My initial question to him was: Why do you think our community will want to help someone who once terrorized businesses and homeowners? He answered: “I truly had no idea it affected people as deeply as it did. To me, I thought that surely people know that I am not trying to hurt anybody … the best thing to do is try to salvage that and clear the slate and repay people however I can … I’ll never commit another crime in my life. If anybody ever needs help from me, or an organization needs help, I won’t hesitate.”

Harris-Moore used a movie deal with 20th Century Fox to pay back more than $1 million to his victims. He has declined involvement in documentaries and television shows. He has not given interviews until now. He hasn’t financially profited from his notoriety. Upon his release, Harris-Moore wants to work, get his pilot’s license and stay far away from the public eye. I’m inclined to believe him when he says he has tried to make it right. And let’s remember: his crimes were non-violent.

After publishing the full interview on our website last week, some of our readers were angry that we were “promoting this thug” and how “lucky” he was to earn a degree while incarcerated. We get it. It’s hard to forgive someone who eluded police and the FBI for two years and instilled fear in our communities by breaking into businesses, vacant homes, living in the woods and stealing boats and planes.
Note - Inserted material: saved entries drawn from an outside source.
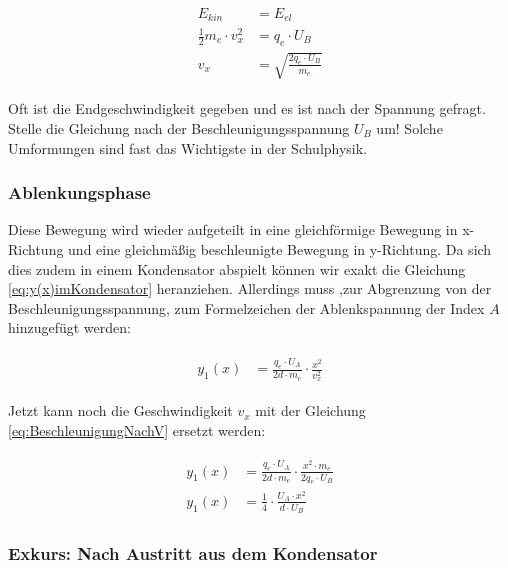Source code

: \begin{align} \label{eq:BeschleunigungNachV}
\begin{split}
	E_{kin} &= E_{el} \\
	\frac{1}{2}m_e \cdot v_{x}^2 &= q_e \cdot U_B \\
	v_x &= \sqrt{\frac{2q_e \cdot U_B}{m_e}}
\end{split}
\end{align}

\begin{Aufgabe}
Oft ist die Endgeschwindigkeit gegeben und es ist nach der Spannung gefragt. Stelle die Gleichung nach der Beschleunigungsspannung $U_B$ um! Solche Umformungen sind fast das Wichtigste in der Schulphysik.
\end{Aufgabe}

\subsubsection{Ablenkungsphase}

Diese Bewegung wird wieder aufgeteilt in eine gleichförmige Bewegung in x-Richtung und eine gleichmäßig beschleunigte Bewegung in y-Richtung. Da sich dies zudem in einem Kondensator abspielt können wir exakt die Gleichung \ref{eq:y(x)imKondensator} heranziehen. Allerdings muss ,zur Abgrenzung von der Beschleunigungsspannung, zum Formelzeichen der Ablenkspannung der Index $A$ hinzugefügt werden:

\begin{align} \label{eq:y_1(x)Braun}
\begin{split}
	y_1(x) &= \frac{q_e \cdot U_A}{2d \cdot m_e} \cdot \frac{x^2}{v_{x}^2}
\end{split}
\end{align}

Jetzt kann noch die Geschwindigkeit $v_{x}$ mit der Gleichung \ref{eq:BeschleunigungNachV} ersetzt werden:

\begin{align} \label{eq:y_1(x)BraunMitV}
\begin{split}
	y_1(x) &= \frac{q_e \cdot U_A}{2d \cdot m_e} \cdot \frac{x^2 \cdot m_e}{2q_e \cdot U_B} \\
	y_1(x) &= \frac{1}{4} \cdot \frac{U_A \cdot x^2}{d \cdot U_B}
\end{split}
\end{align}


\subsubsection{Exkurs: Nach Austritt aus dem Kondensator}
While the story I wrote is impartial and unbiased, we do have empathy for Harris-Moore as he waits inside a prison cell as his mother slowly dies. She is the only family he has, and he feels helpless from within his four walls. Putting aside the strangeness of his desire to cryogenically preserve her (incidentally, this practice is gaining popularity), his story raises questions about a broader subject.
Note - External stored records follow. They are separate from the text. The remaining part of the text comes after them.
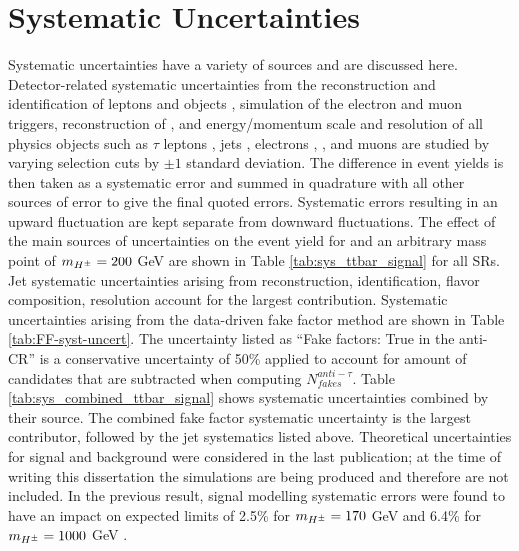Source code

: 	\section{Systematic Uncertainties}\label{sec:systs}
		Systematic uncertainties have a variety of sources and are discussed here. Detector-related systematic uncertainties from the reconstruction and identification of leptons and \tauhad objects \cite{tau-calibration}, simulation of the electron and muon triggers, reconstruction of \Etm, and energy/momentum scale and resolution of all physics objects such as $\tau$ leptons \cite{tau-calibration}, jets \cite{jet-calibration}, electrons \cite{egamma-calibration}, \Etm \cite{met-perf}, and muons \cite{muon-calibration} are studied by varying selection cuts by $\pm 1$ standard deviation. The difference in event yields is then taken as a systematic error and summed in quadrature with all other sources of error to give the final quoted errors. Systematic errors resulting in an upward fluctuation are kept separate from downward fluctuations. The effect of the main sources of uncertainties on the event yield for \ttbar and an arbitrary mass point of $m_{H^{\pm}}=200$ GeV are shown in Table \ref{tab:sys_ttbar_signal} for all \glspl{SR}. Jet systematic uncertainties arising from reconstruction, identification, flavor composition, resolution account for the largest contribution. Systematic uncertainties arising from the data-driven fake factor method are shown in Table \ref{tab:FF-syst-uncert}. The uncertainty listed as ``Fake factors: True \tauhad in the anti-\tauhad CR'' is a conservative uncertainty of 50\% applied to account for amount of \tauhad candidates that are subtracted when computing $N^{anti-\tau}_{fakes}$. Table \ref{tab:sys_combined_ttbar_signal} shows systematic uncertainties combined by their source. The combined fake factor systematic uncertainty is the largest contributor, followed by the jet systematics listed above. Theoretical uncertainties for signal and \ttbar background were considered in the last publication; at the time of writing this dissertation the simulations are being produced and therefore are not included. In the previous result, \Hpm signal modelling systematic errors were found to have an impact on expected limits of 2.5\% for $m_{H^{\pm}}=170$ GeV and 6.4\% for $m_{H^{\pm}}=1000$ GeV \cite{hpm-previous}.
		
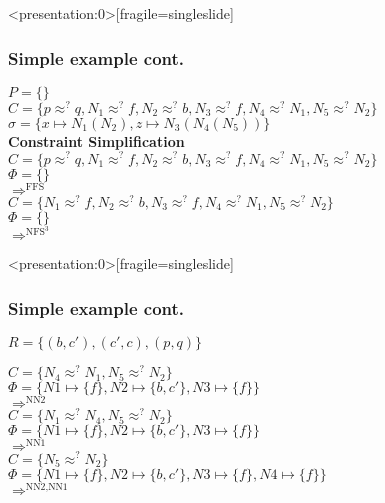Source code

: 	\begin{frame}<presentation:0>[fragile=singleslide]
	\frametitle{Simple example cont.}
	\(P=\{\}\)\\
	\(C=\{p \approx^? q, N_1 \approx^? f, N_2 \approx^? b, N_3 \approx^? f, N_4 \approx^? N_1, N_5 \approx^? N_2\}\)\\
	\(\sigma=\{x \mapsto N_1(N_2), z \mapsto N_3(N_4(N_5))\}\)\\
	
	\vspace{0.5cm}
	\textbf{Constraint Simplification}\\
	\(C=\{p \approx^? q, N_1 \approx^? f, N_2 \approx^? b, N_3 \approx^? f, N_4 \approx^? N_1, N_5 \approx^? N_2\}\)\\
	\(\Phi=\{\}\)\\
	\(\Rightarrow^{\text{FFS}}\)\\
	\(C=\{N_1 \approx^? f, N_2 \approx^? b, N_3 \approx^? f, N_4 \approx^? N_1, N_5 \approx^? N_2\}\)\\
	\(\Phi=\{\}\)\\
	\(\Rightarrow^{\text{NFS}^3}\)\\
		\end{frame}
		
		\begin{frame}<presentation:0>[fragile=singleslide]
	\frametitle{Simple example cont.}
	
	\textcolor[rgb]{0,0.58,0}{\begin{flushright}
	\(R=\{(b,c'),(c',c),(p,q)\}\)
	\end{flushright}}
	\(C=\{N_4 \approx^? N_1, N_5 \approx^? N_2\}\)\\
	\(\Phi=\{N1\mapsto \{f\}, N2\mapsto \{b,c'\}, N3\mapsto \{f\} \}\)\\
	\(\Rightarrow^{\text{NN2}}\)\\
	\(C=\{N_1 \approx^? N_4, N_5 \approx^? N_2\}\)\\
	\(\Phi=\{N1\mapsto \{f\}, N2\mapsto \{b,c'\}, N3\mapsto \{f\} \}\)\\
	\(\Rightarrow^{\text{NN1}}\)\\
	\(C=\{N_5 \approx^? N_2\}\)\\
	\(\Phi=\{N1\mapsto \{f\}, N2\mapsto \{b,c'\}, N3\mapsto \{f\} , N4\mapsto \{f\}\}\)\\
	\(\Rightarrow^{\text{NN2,NN1}}\)\\
		\end{frame}
		

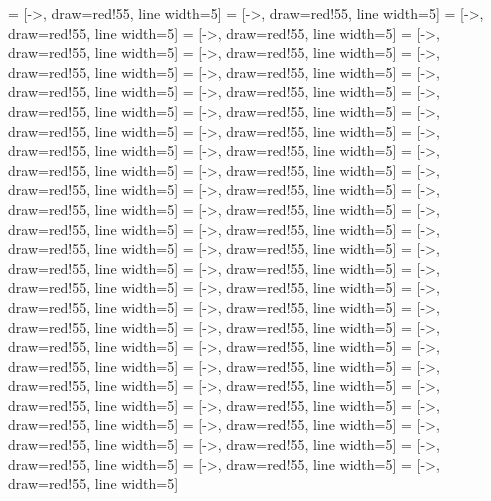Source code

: = [->, draw=red!55, line width=5]
 = [->, draw=red!55, line width=5]
 = [->, draw=red!55, line width=5]
 = [->, draw=red!55, line width=5]
 = [->, draw=red!55, line width=5]
 = [->, draw=red!55, line width=5]
 = [->, draw=red!55, line width=5]
 = [->, draw=red!55, line width=5]
 = [->, draw=red!55, line width=5]
 = [->, draw=red!55, line width=5]
 = [->, draw=red!55, line width=5]
 = [->, draw=red!55, line width=5]
 = [->, draw=red!55, line width=5]
 = [->, draw=red!55, line width=5]
 = [->, draw=red!55, line width=5]
 = [->, draw=red!55, line width=5]
 = [->, draw=red!55, line width=5]
 = [->, draw=red!55, line width=5]
 = [->, draw=red!55, line width=5]
 = [->, draw=red!55, line width=5]
 = [->, draw=red!55, line width=5]
 = [->, draw=red!55, line width=5]
 = [->, draw=red!55, line width=5]
 = [->, draw=red!55, line width=5]
 = [->, draw=red!55, line width=5]
 = [->, draw=red!55, line width=5]
 = [->, draw=red!55, line width=5]
 = [->, draw=red!55, line width=5]
 = [->, draw=red!55, line width=5]
 = [->, draw=red!55, line width=5]
 = [->, draw=red!55, line width=5]
 = [->, draw=red!55, line width=5]
 = [->, draw=red!55, line width=5]
 = [->, draw=red!55, line width=5]
 = [->, draw=red!55, line width=5]
 = [->, draw=red!55, line width=5]
 = [->, draw=red!55, line width=5]
 = [->, draw=red!55, line width=5]
 = [->, draw=red!55, line width=5]
 = [->, draw=red!55, line width=5]
 = [->, draw=red!55, line width=5]
 = [->, draw=red!55, line width=5]
 = [->, draw=red!55, line width=5]
 = [->, draw=red!55, line width=5]
 = [->, draw=red!55, line width=5]
 = [->, draw=red!55, line width=5]
 = [->, draw=red!55, line width=5]
 = [->, draw=red!55, line width=5]
 = [->, draw=red!55, line width=5]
What does it mean to forgive? Can criminals be rehabilitated? Do we believe that “paying a debt to society” absolves convicts? If we treated released criminals differently, would recidivism rates decrease? Why do young people commit crimes?
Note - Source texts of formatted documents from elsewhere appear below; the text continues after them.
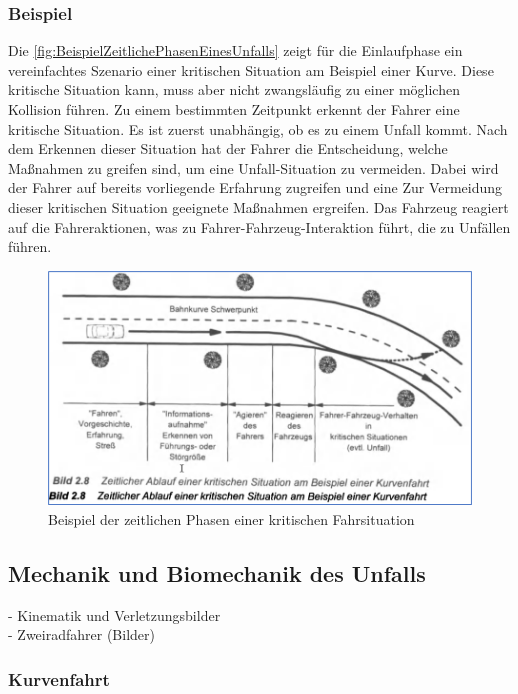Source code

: \subsubsection{Beispiel}

Die \autoref{fig:BeispielZeitlichePhasenEinesUnfalls} zeigt für die Einlaufphase ein vereinfachtes Szenario einer kritischen Situation am Beispiel einer Kurve. Diese kritische Situation kann, muss aber nicht zwangsläufig zu einer möglichen Kollision führen. Zu einem bestimmten Zeitpunkt erkennt der Fahrer eine kritische Situation. Es ist zuerst unabhängig, ob es zu einem Unfall kommt. Nach dem Erkennen dieser Situation hat der Fahrer die Entscheidung, welche Maßnahmen zu greifen sind, um eine Unfall-Situation zu vermeiden. Dabei wird der Fahrer auf bereits vorliegende Erfahrung zugreifen und eine Zur Vermeidung dieser kritischen Situation geeignete Maßnahmen ergreifen. Das Fahrzeug reagiert auf die Fahreraktionen, was zu Fahrer-Fahrzeug-Interaktion führt, die zu Unfällen führen.\cite{Appel2002}\\


\begin{figure}[H]
	\centering
	\includegraphics[width=\linewidth]{Bilder/BeispielZeitlichePhasenEinesUnfalls.png}
	\caption{Beispiel der zeitlichen Phasen einer kritischen Fahrsituation \cite{Appel2002}}
	\label{fig:BeispielZeitlichePhasenEinesUnfalls}
\end{figure}

%
%
%
%
%
\subsection{Mechanik und Biomechanik des Unfalls}
- Kinematik und Verletzungsbilder\\
- Zweiradfahrer (Bilder)

\subsubsection{Kurvenfahrt} \cite{Haedrich2012} 

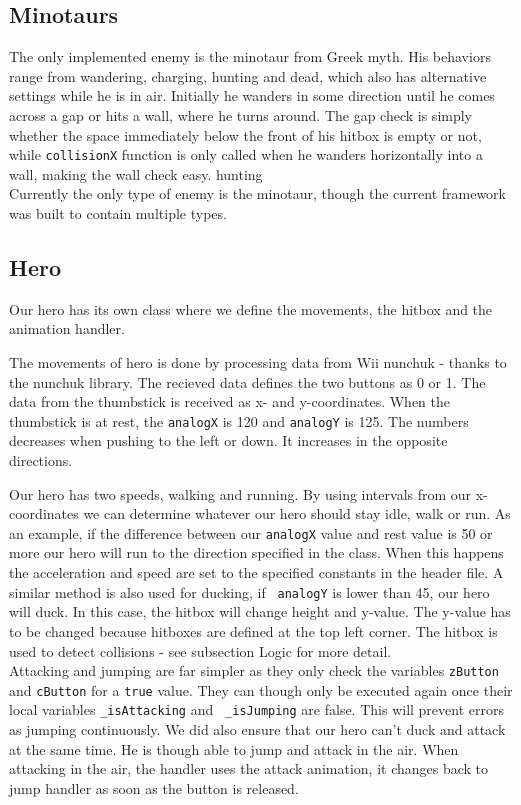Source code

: \subsection{Minotaurs}
The only implemented enemy is the minotaur from Greek myth. His behaviors range from wandering, charging, hunting and dead, which also has alternative settings while he is in air. Initially he wanders in some direction until he comes across a gap or hits a wall, where he turns around. The gap check is simply whether the space immediately below the front of his hitbox is empty or not, while {\tt collisionX} function is only called when he wanders horizontally into a wall, making the wall check easy.
hunting\\
Currently the only type of enemy is the minotaur, though the current framework was built to contain multiple types.


\subsection{Hero}
Our hero has its own class where we define the movements, the hitbox and
the animation handler.

The movements of hero is done by processing data from Wii
nunchuk - thanks to the nunchuk library. The recieved data defines the two
buttons as 0 or 1.  The data from the thumbstick is received as x- and
y-coordinates. When the thumbstick is at rest, the {\tt analogX} is 120 and
{\tt analogY} is 125.  The numbers decreases when pushing to the left or down.
It increases in the opposite directions.

Our hero has two speeds, walking and running. By using intervals from our
x-coordinates we can determine whatever our hero should stay idle, walk or run.
As an example, if the difference between our {\tt analogX} value and rest value
is 50 or more our hero will run to the direction specified in the class. When
this happens the acceleration and speed are set to the specified constants
in the header file.  A similar method is also used for ducking, if {\tt
analogY} is lower than 45, our hero will duck. In this case, the hitbox will
change height and y-value. The y-value has to be changed because hitboxes are
defined at the top left corner. The hitbox is used to detect collisions - see subsection
Logic for more detail.
\\

Attacking and jumping are far simpler as they only check the
variables {\tt zButton} and {\tt cButton} for a {\tt true} value. They can though only
be executed again once their local variables {\tt \_isAttacking} and {\tt
\_isJumping} are false. This will prevent errors as jumping
continuously. We did also ensure that our hero can't duck and attack at the same
time. He is though able to jump and attack in the air. When attacking in the air,
the handler uses the attack animation, it changes back to jump handler as soon as
the button is released.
Part of being a teenager is lacking the brain development to consider long-term consequences. For most of us, the mistakes we make in our youth are private. For Harris-Moore, his mistakes were on a grand, illegal scale, and he is now a convicted criminal. I believe that offenders should be held accountable for their actions – regardless of the age. But after talking to him at length, I have faith in his dream of a normal, productive life. I heard the determination in his voice. And we all know what Harris-Moore is capable of if he puts his mind to it.